P. L.- Es un ataque que creó una gran alarma. Bueno, pues allí estaba yo. Llevábamos hora y media esperando, en el patio de la Escuela Militar, al teniente que tenía que llamarnos, bajo un sol abrasador. Yo tenía al lado a un chico que se secaba el sudor y que empezó a decir: «!Uf, vaya sol!». Y voy yo y digo en voz alta -todo esto me salió rapidísimo, como sin querer: «!Este no es el sol de Austerlitz!…». Por poco no me denuncia…
R. M.- En fin, que usted por su propia constitución no era apto como soldado, es decir, por su constitución intelectual. Esta incapacidad suya de seguirle el juego al patriotismo, ¿le viene de un horror instintivo a la guerra? Usted ha escrito: «La guerra me provoca horror y asco».
P. L.- Sí, el horror de la carnicería, de la masacre. He sido un militar indisciplinado porque todo lo que representa el uniforme me horroriza. Hay personas que sienten pasión por el ejército, por los desfiles y por todo ese tipo de cosas. Yo lo que siento es repulsión. Y cuando no siento repulsión, lo que me produce es una indiferencia absoluta.
R. M.- Sin embargo, usted no fue indiferente a la muerte de los soldados, a tenor de algunas páginas de su Journal en las que habla de las muertes de Alain Fournier y de Pergaud, por ejemplo…
P. L.- Naturalmente, si mataban a un escritor que yo conocía, de alguna forma me afectaba. Pero yo conocí poco a Alain Fournier. Antes de la guerra, escribía en el Paris-Journal, una especie de gacetilla. De modo que se pasaba por el Mercure para ver si pillaba algunos ecos literarios.
R. M.- ¿Ha leído usted el Grand Meaulnes?
P. L.- No, nunca lo he leído.
R. M.- ¿Y nunca ha sentido el deseo de leerlo?
P. L.- No.
R. M.- Otra víctima de la guerra a la que usted conoció bien es Pergaud.
P. L.- Sí.
R. M.- Había publicado en el Mercure de France una obra de inspiración rústica titulada De Goupil à Margot, una obra en la que demostraba tener unas importantes dotes de observación y de evocación.
P. L.- Sí. Conocía muy bien a los animales.
R. M.- Cuando supo que había muerto, usted escribió una frase que demostraría que este hecho le produjo una profunda pena.
P. L.- Sí, es posible.
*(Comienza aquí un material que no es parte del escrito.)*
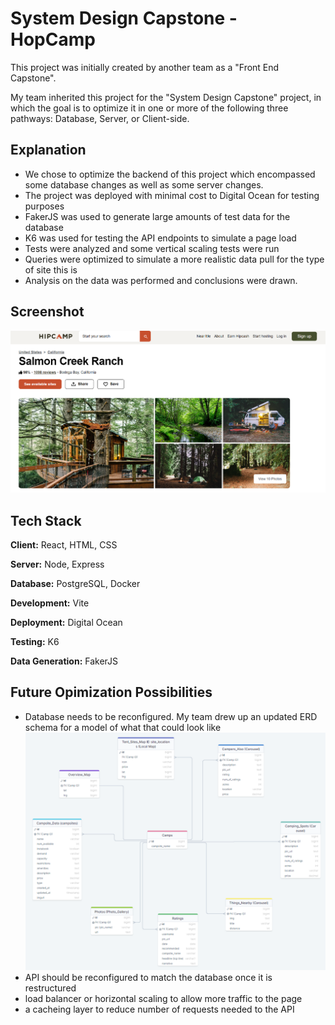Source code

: # System Design Capstone - HopCamp

This project was initially created by another team as a "Front End Capstone".

My team inherited this project for the "System Design Capstone" project, in which the goal is to optimize it in one or more of the following three pathways: Database, Server, or Client-side.


## Explanation

- We chose to optimize the backend of this project which encompassed some database changes as well as some server changes.
- The project was deployed with minimal cost to Digital Ocean for testing purposes
- FakerJS was used to generate large amounts of test data for the database
- K6 was used for testing the API endpoints to simulate a page load
- Tests were analyzed and some vertical scaling tests were run
- Queries were optimized to simulate a more realistic data pull for the type of site this is
- Analysis on the data was performed and conclusions were drawn.
## Screenshot

![App Screenshot](/HopCamp/client/assets/App_screenshot.png)


## Tech Stack

**Client:** React, HTML, CSS

**Server:** Node, Express

**Database:** PostgreSQL, Docker

**Development:** Vite

**Deployment:** Digital Ocean

**Testing:** K6

**Data Generation:** FakerJS


## Future Opimization Possibilities

- Database needs to be reconfigured. My team drew up an updated ERD schema for a model of what that could look like
![Updated ERD](/HopCamp/client/assets/DB-Revision_ERD.png)
- API should be reconfigured to match the database once it is restructured
- load balancer or horizontal scaling to allow more traffic to the page
- a cacheing layer to reduce number of requests needed to the API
Me acuerdo de haber recibido una carta desde el frente de Pergaud en la que me decía con satisfacción: «Aquí se mata a los boches como a conejos». En fin, es muy posible que de la otra parte del frente hubiera un boche que estuviera diciendo lo mismo, que se mataba a los «Französe» como a conejos…
R. M.- En cuanto a Péguy, creo que ustedes no entablaron nunca relaciones.
P. L.- Nunca lo conocí y la verdad es que no lo echo en falta. Pero conozco ciertos versos que escribió durante la guerra…
R. M.- Por ejemplo:

Heureux ceux qui sont morts dans une juste guerre?

P. L.- Sí. Una cosa monstruosa. Y luego versos como:

Demain sur nos tombeaux
Les blés seront plus beaux.

¿Hacía falta escribir cosas tan repugnantes?

R. M.- Sin embargo, aunque para usted (y también para mí, por otra parte) no existen las guerras justas, ninguna guerra tiene justificación, está dispuesto a admitir que los combatientes pueden ser justos.
P. L.- ¿Y eso cómo, de qué manera?
R. M.- No sé, pueden ser justos en su sacrificio, en su sufrimiento, y justos en su vida. Cada uno individualmente puede estar sujeto a una justicia.
P. L.- !No me hable de esas cosas! !Yo no tengo nada que ver con eso!
R. M.- ¿No distingue usted entre las guerras injustas y los hombres que pueden ir a ellas movidos por un ideal de justicia?
P. L.- No se trata de eso, se trata de no caer en la trampa.
R. M.- Se trata de ver las cosas tal y como son. Se puede estar contra la guerra y estar obligado a combatir, y batirse con espíritu de sacrificio, como si fuera una devoción…
P. L.- !Que no! ¿Estar obligado a combatir? ¿Usted lo acepta eso?
R. M.- A usted lo obligaron a aceptarlo y lo hicieron auxiliar.
P. L.- En todo caso, si me hubieran mandado al frente como soldado, nunca habría escrito lo que escribió Pergaud.
R. M.- Lo ve, usted habría sido probablemente un combatiente justo.